Penn Mutual


The Penn Mutual Life Insurance Company, commonly referred to as Penn Mutual, was founded in Philadelphia, Pennsylvania, in 1847. It was the seventh mutual life insurance company chartered in the United States. As of 2019, it had 3,140 employees, $3.7 billion in revenue, and $36.7 billion in assets.
Penn Mutual is headquartered in Horsham, Pennsylvania, just outside Philadelphia.
Its subsidiaries include the brokerage firm Janney Montgomery Scott, which as of 2020 had $90 billion in assets under advisement for its clients.
In 2017, Penn Mutual settled a lawsuit against it for $110 million, in which policyholders had charged that the company had improperly withheld surplus funds, rather than distribute them as dividends.

Original headquarters

Penn Mutual's original Philadelphia headquarters building at the corner of Walnut and 6th Street was a cast-iron structure that was replaced in 1913 by one designed by Edgar Viguers Seeler.
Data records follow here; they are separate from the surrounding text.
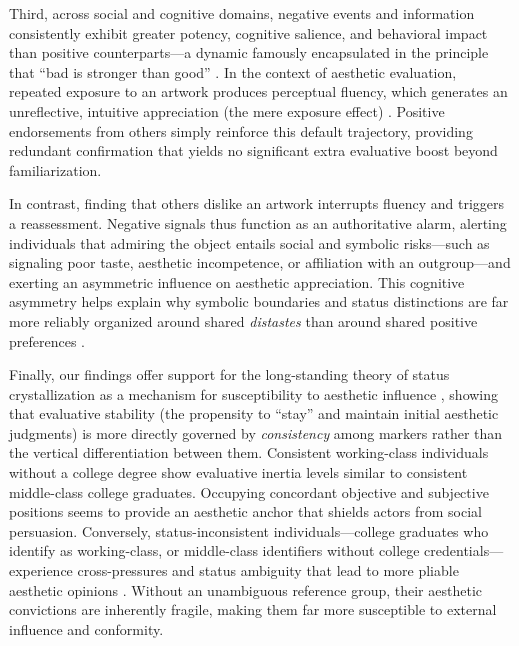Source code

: \documentclass[12pt, letterpaper]{article}
\begin{document}
Third, across social and cognitive domains, negative events and information consistently exhibit greater potency, cognitive salience, and behavioral impact than positive counter\-parts---a dynamic famously encapsulated in the principle that ``bad is stronger than good'' \citep{baumeister2001bad-19b, rozin2001negativity-01e}. In the context of aesthetic evaluation, repeated exposure to an artwork produces perceptual fluency, which generates an unreflective, intuitive appreciation (the mere exposure effect) \citep{zajonc1968attitudinal, reber1998effects-efe, cutting2003gustave}. Positive endorsements from others simply reinforce this default trajectory, providing redundant confirmation that yields no significant extra evaluative boost beyond familiarization. 

In contrast, finding that others dislike an artwork interrupts fluency and triggers a reassessment. Negative signals thus function as an authoritative alarm, alerting individuals that admiring the object entails social and symbolic risks---such as signaling poor taste, aesthetic incompetence, or affiliation with an outgroup---and exerting an asymmetric influence on aesthetic appreciation. This cognitive asymmetry \citep{cerulo2010mining-1c1} helps explain why symbolic boundaries and status distinctions are far more reliably organized around shared \textit{distastes} than around shared positive preferences \citep{bourdieu1984, bryson1996, lizardo2016cultural-aaa}.

Finally, our findings offer support for the long-standing theory of status crystallization as a mechanism for susceptibility to aesthetic influence \citep{lenski1954status, hope1975models}, showing that evaluative stability (the propensity to ``stay'' and maintain initial aesthetic judgments) is more directly governed by \textit{consistency} among markers rather than the vertical differentiation between them. Consistent working-class individuals without a college degree show evaluative inertia levels similar to consistent middle-class college graduates. Occupying concordant objective and subjective positions seems to provide an aesthetic anchor that shields actors from social persuasion. Conversely, status-inconsistent individuals---college graduates who identify as working-class, or middle-class identifiers without college credentials---experience cross-pressures and status ambiguity that lead to more pliable aesthetic opinions \citep{davis1963structural-90b, correll2003expectations}. Without an unambiguous reference group, their aesthetic convictions are inherently fragile, making them far more susceptible to external influence and conformity.
\end{document}
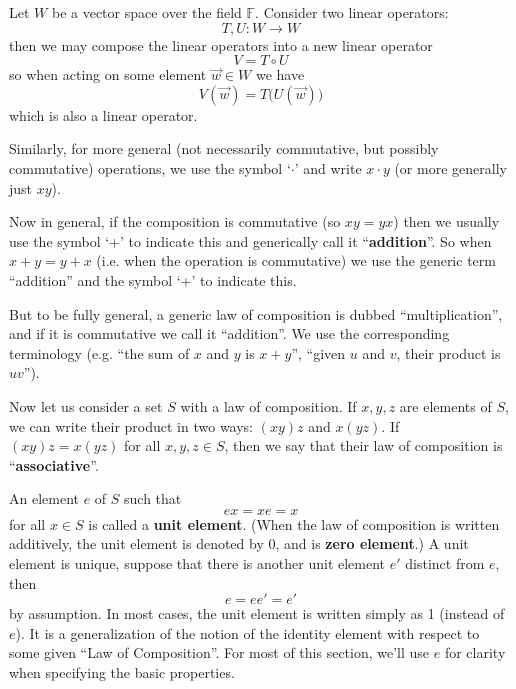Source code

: \begin{ex}
Let $W$ be a vector space over the field
$\mathbb{F}$. Consider two linear operators: 
\begin{equation}
T,U:W\to W
\end{equation}
then we may compose the linear operators into a new linear
operator
\begin{equation}
V = T\circ U
\end{equation}
so when acting on some element $\vec{w}\in W$ we have
\begin{equation}
V(\vec{w}) = T\Big(U(\vec{w})\Big)
\end{equation}
which is also a linear operator. \qef
\end{ex}
Similarly, for more general (not necessarily commutative, but possibly
commutative) operations, we use the symbol `$\cdot$' and
write $x\cdot y$ (or more generally just $xy$).

Now in general, if the composition is commutative (so
$xy=yx$) then we usually use the symbol `+' to indicate this
and generically call it ``\textbf{addition}''. So when
$x+y=y+x$ (i.e. when the operation is commutative) we use
the generic term ``addition'' and the symbol `+' to indicate
this. 

But to be fully general, a generic law of composition is
dubbed ``multiplication'', and if it is commutative we call
it ``addition''. We use the corresponding terminology
(e.g. ``the sum of $x$ and $y$ is $x+y$'', ``given $u$ and
$v$, their product is $uv$'').

Now let us consider a set $S$ with a law of composition. If
$x,y,z$ are elements of $S$, we can write their product in
two ways: $(xy)z$ and $x(yz)$. If $(xy)z=x(yz)$ for all
$x,y,z\in S$, then we say that their law of composition is ``\textbf{associative}''.

An element $e$ of $S$ such that
\begin{equation}
ex = xe = x
\end{equation}
for all $x\in S$ is called a \textbf{unit element}.
(When the law of composition is written additively, the unit
element is denoted by 0, and is \textbf{zero element}.) 
A unit element is unique, suppose that there is another unit
element $e'$ distinct from $e$, then
\begin{equation}
e = ee' = e'
\end{equation}
by assumption. In most cases, the unit element is written
simply as 1 (instead of $e$). It is a generalization of the
notion of the identity element with respect to some given
``Law of Composition''. For most of this section, we'll use
$e$ for clarity when specifying the basic properties.

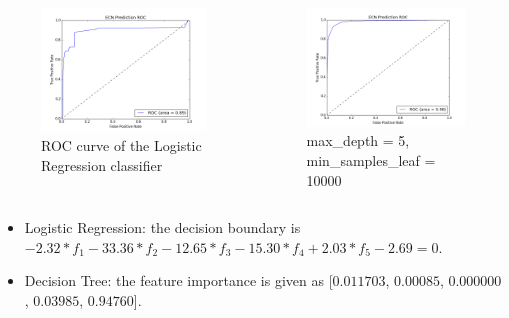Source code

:\documentclass{beamer}
\begin{document}
\begin{frame}
 \begin{columns}[c]
\begin{figure}
\centering
\includegraphics[width=6cm]{LRRoc.png}
\caption{ROC curve of the Logistic Regression classifier}
\label{LRRoc}
\end{figure}
 \begin{figure}
     \includegraphics[width=6cm]{DecisionTreeRoc.png}
\caption{max\_depth = 5, min\_samples\_leaf = 10000}
\label{DecisionTreeRoc}

   \end{figure}
\end{columns}
\begin{itemize}
\item Logistic Regression: the decision boundary is $ -2.32*f_{1} - 33.36*f_{2} - 12.65*f_{3} - 15.30*f_{4} + 2.03*f_{5} - 2.69 = 0$.
\item Decision Tree: the feature importance is given as [$0.011703$, $0.00085$, $0.000000$, $0.03985$, $0.94760$].
\end{itemize}
\end{frame}
\end{document}
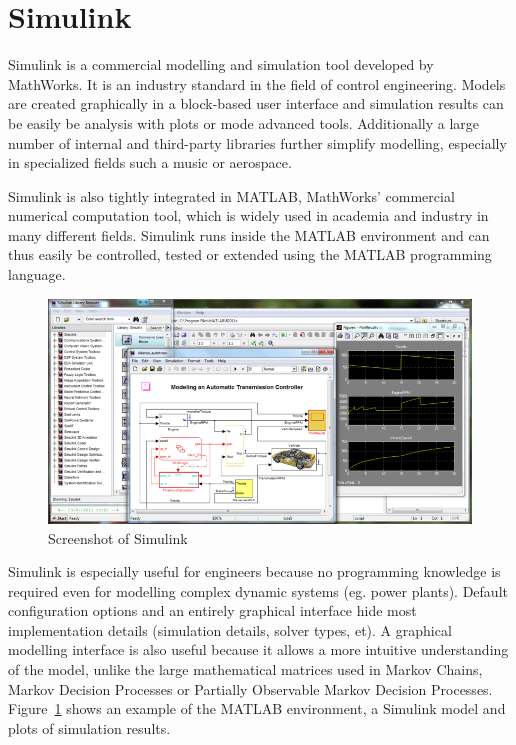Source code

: \section{Simulink}
\label{sec:simulink}

Simulink is a commercial modelling and simulation tool developed by MathWorks. It is an industry standard in the field of control engineering. Models are created graphically in a block-based user interface and simulation results can be easily be analysis with plots or mode advanced tools. Additionally a large number of internal and third-party libraries further simplify modelling, especially in specialized fields such a music or aerospace.

Simulink is also tightly integrated in MATLAB, MathWorks' commercial numerical computation tool, which is widely used in academia and industry in many different fields. Simulink runs inside the MATLAB environment and can thus easily be controlled, tested or extended using the MATLAB programming language.

\begin{figure}[simulink_screenshot]
\begin{center}
\includegraphics[width=15cm]{media/simulink_screenshot.png}
\caption{Screenshot of Simulink}
\label{simulink_screenshot}
\end{center}
\end{figure}

Simulink is especially useful for engineers because no programming knowledge is required even for modelling complex dynamic systems (eg. power plants). Default configuration options and an entirely graphical interface hide most implementation details (simulation details, solver types, et). A graphical modelling interface is also useful because it allows a more intuitive understanding of the model, unlike the large mathematical matrices used in Markov Chains, Markov Decision Processes or Partially Observable Markov Decision Processes. Figure~\ref{simulink_screenshot} shows an example of the MATLAB environment, a Simulink model and plots of simulation results.

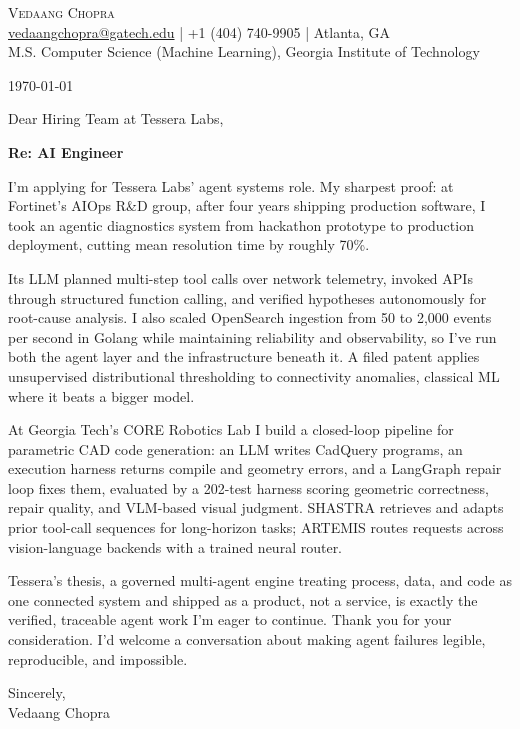 \documentclass[letterpaper,11pt]{article}
\newcommand{\letterPara}[1]{\noindent #1 \vspace{10pt}}
\begin{document}
\begin{center}
  {\LARGE \scshape Vedaang Chopra} \\ \vspace{4pt}
  \small \href{mailto:vedaangchopra@gatech.edu}{vedaangchopra@gatech.edu} \;|\; +1 (404) 740-9905 \;|\; Atlanta, GA \\ \vspace{2pt}
  \small M.S. Computer Science (Machine Learning), Georgia Institute of Technology
\end{center}
\vspace{-8pt}

\hfill \small \today

\noindent Dear Hiring Team at Tessera Labs,

\noindent \textbf{Re: AI Engineer}

\letterPara{I'm applying for Tessera Labs' agent systems role. My sharpest proof: at Fortinet's AIOps R\&D group, after four years shipping production software, I took an agentic diagnostics system from hackathon prototype to production deployment, cutting mean resolution time by roughly 70\%.}

\letterPara{Its LLM planned multi-step tool calls over network telemetry, invoked APIs through structured function calling, and verified hypotheses autonomously for root-cause analysis. I also scaled OpenSearch ingestion from 50 to 2,000 events per second in Golang while maintaining reliability and observability, so I've run both the agent layer and the infrastructure beneath it. A filed patent applies unsupervised distributional thresholding to connectivity anomalies, classical ML where it beats a bigger model.}

\letterPara{At Georgia Tech's CORE Robotics Lab I build a closed-loop pipeline for parametric CAD code generation: an LLM writes CadQuery programs, an execution harness returns compile and geometry errors, and a LangGraph repair loop fixes them, evaluated by a 202-test harness scoring geometric correctness, repair quality, and VLM-based visual judgment. SHASTRA retrieves and adapts prior tool-call sequences for long-horizon tasks; ARTEMIS routes requests across vision-language backends with a trained neural router.}

\letterPara{Tessera's thesis, a governed multi-agent engine treating process, data, and code as one connected system and shipped as a product, not a service, is exactly the verified, traceable agent work I'm eager to continue. Thank you for your consideration. I'd welcome a conversation about making agent failures legible, reproducible, and impossible.}

\noindent Sincerely,\\[4pt] Vedaang Chopra
\end{document}
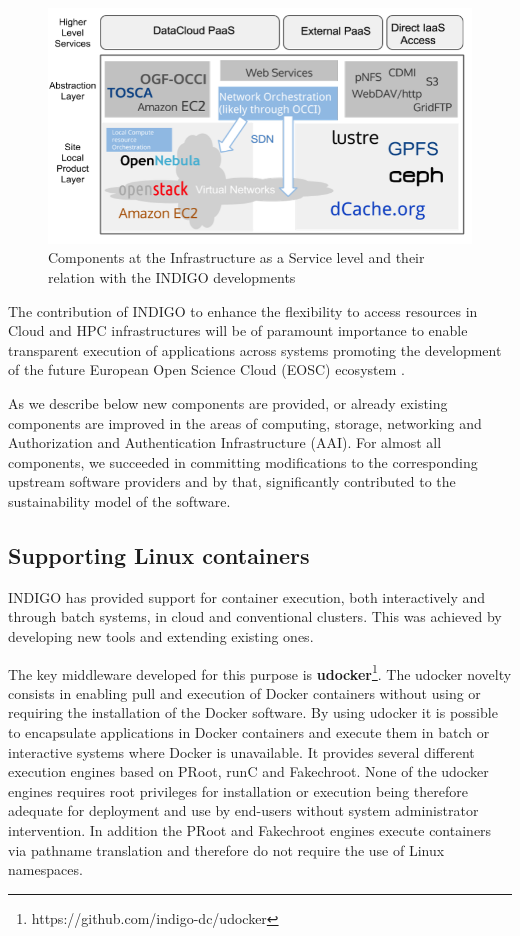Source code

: \documentclass{article}
\begin{document}
\begin{figure}
  \centering
  \includegraphics[width=\textwidth]{./figs/Figure1.pdf}
  \caption{Components at the Infrastructure as a Service level and their relation with the INDIGO developments}
  \label{fig:1}
\end{figure}



The contribution of INDIGO to enhance the flexibility to access resources in Cloud and HPC infrastructures will be of paramount  importance to  enable  transparent  execution  of  applications  across  systems promoting the development of the future European Open Science Cloud (EOSC) ecosystem \cite{EOSC}.

As we describe below new components  are  provided,  or already  existing  components  are improved  in  the areas   of   computing,   storage,   networking and Authorization and Authentication Infrastructure (AAI).   For   almost   all   components, we succeeded in committing modifications to the corresponding upstream software providers and by that, significantly contributed to  the  sustainability  model  of  the  software.

\subsection{Supporting Linux containers}
\label{sec:containers}

INDIGO  has  provided  support  for  container  execution, both  interactively  and  through  batch systems,  in cloud and conventional clusters. This was achieved by developing new tools and extending existing ones.
 
The key middleware developed for this purpose is {\bf udocker}\cite{udocker-paper}\footnote{https://github.com/indigo-dc/udocker}. The udocker novelty consists in enabling pull and execution of Docker containers \cite{DOCKER} without using or requiring the installation of the Docker software. By using udocker it is possible to encapsulate applications in Docker containers and execute them in batch or interactive systems where Docker is unavailable. It provides several different execution engines based on PRoot\cite{PROOT}, runC\cite{RUNC} and Fakechroot\cite{FAKECHROOT}. None of the udocker engines requires root privileges for installation or execution being therefore adequate for deployment and use by end-users without system administrator intervention. In addition the PRoot and Fakechroot engines execute containers via pathname translation and therefore do not require the use of Linux namespaces. 
\end{document}
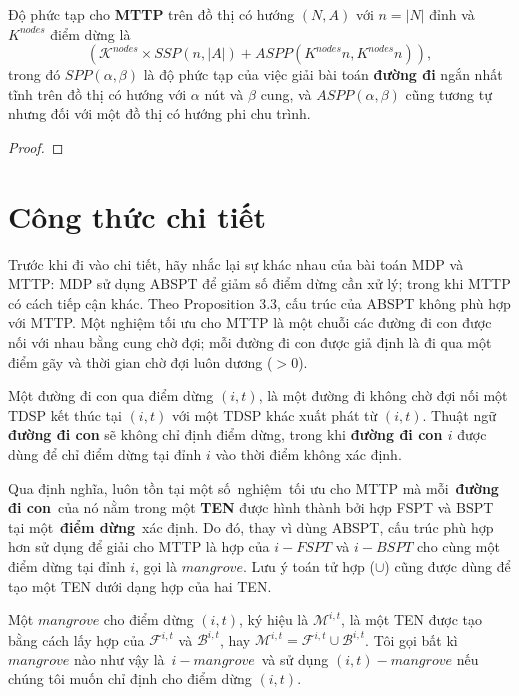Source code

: \documentclass[../main.tex]{subfiles}
\begin{document}
\begin{proposition}
\label{prp:dpt-mttp}
Độ phức tạp cho \textbf{MTTP} trên đồ thị
có hướng \((N,A)\) với \(n = |N|\) đỉnh và \(K^{nodes}\) điểm dừng là
\[ (\mathcal{K}^{nodes} ×SSP(n,|A|)+ASPP(K^{nodes}n,K^{nodes}n)), \]
trong đó \(SPP(\alpha,\beta)\) là độ phức tạp của việc giải bài toán
\textbf{đường đi} ngắn nhất tĩnh trên đồ thị có hướng với \(\alpha\) nút
và \(\beta\) cung, và \(ASPP(\alpha,\beta)\) cũng tương tự nhưng đối với
một đồ thị có hướng phi chu trình.
\end{proposition}

\begin{proof} \end{proof}

\section{Công thức chi tiết}\label{cong-thuc2}

Trước khi đi vào chi tiết, hãy nhắc lại sự khác nhau của bài toán MDP và
MTTP: MDP sử dụng ABSPT để giảm số điểm dừng cần xử lý; trong khi MTTP
có cách tiếp cận khác. Theo Proposition 3.3, cấu trúc của ABSPT không
phù hợp với MTTP. Một nghiệm tối ưu cho MTTP là một chuỗi các đường đi
con được nối với nhau bằng cung chờ đợi; mỗi đường đi con được giả định
là đi qua một điểm gãy và thời gian chờ đợi luôn dương (\(>0\)).

\begin{definition}
\label{def:duong-di-con}
Một đường đi con qua điểm
dừng \((i, t)\), là một đường đi không chờ đợi nối một TDSP kết thúc tại
\((i, t)\) với một TDSP khác xuất phát từ \((i, t)\). Thuật ngữ
\textbf{đường đi con} sẽ không chỉ định điểm dừng, trong khi
\textbf{đường đi con \(i\)} được dùng để chỉ điểm dừng tại đỉnh \(i\)
vào thời điểm không xác định.
\end{definition}

Qua định nghĩa, luôn tồn tại một số~nghiệm~tối ưu cho MTTP mà
mỗi~\textbf{đường đi con}~của nó nằm trong một \textbf{TEN} được hình
thành bởi hợp FSPT và BSPT tại một~\textbf{điểm dừng}~xác định. Do đó,
thay vì dùng ABSPT, cấu trúc phù hợp hơn sử dụng để giải cho MTTP là hợp
của \(i-FSPT\) và \(i-BSPT\) cho cùng một điểm dừng tại đỉnh \(i\), gọi
là \(mangrove\). Lưu ý toán tử hợp (\(\cup\)) cũng được dùng để tạo một
TEN dưới dạng hợp của hai TEN.

\begin{definition}
\label{def:mangrove}
Một \(mangrove\) cho điểm dừng \((i, t)\), ký
hiệu là \(\mathcal M ^{i,t}\), là một TEN được tạo bằng cách lấy hợp của
\(\mathcal F^{i,t}\) và \(\mathcal B ^{i,t}\), hay
\(\mathcal M ^{i,t} = \mathcal F ^{i,t} \cup \mathcal B ^{i,t}\). Tôi gọi bất kì
\(mangrove\) nào như vậy là~\(i-mangrove\)~và sử dụng
\((i, t)-mangrove\) nếu chúng tôi muốn chỉ định cho điểm dừng
\((i, t)\).
\end{definition}
\end{document}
This was added to on the east side in 1931, and again in 1969–70 by a glass tower at 510 Walnut Street which retained the 1838 Egyptian Revival facade of John Haviland's Pennsylvania Fire Insurance Company Building, the east portion and cornice of which was designed by Theophilus Chandler, Jr. in 1901, as a stand-alone structure which serves as a screen to the building's entrance courtyard. The tower, which won an American Institute of Architects Honor Award in 1977, was designed by Mitchell/Giurgola Associates.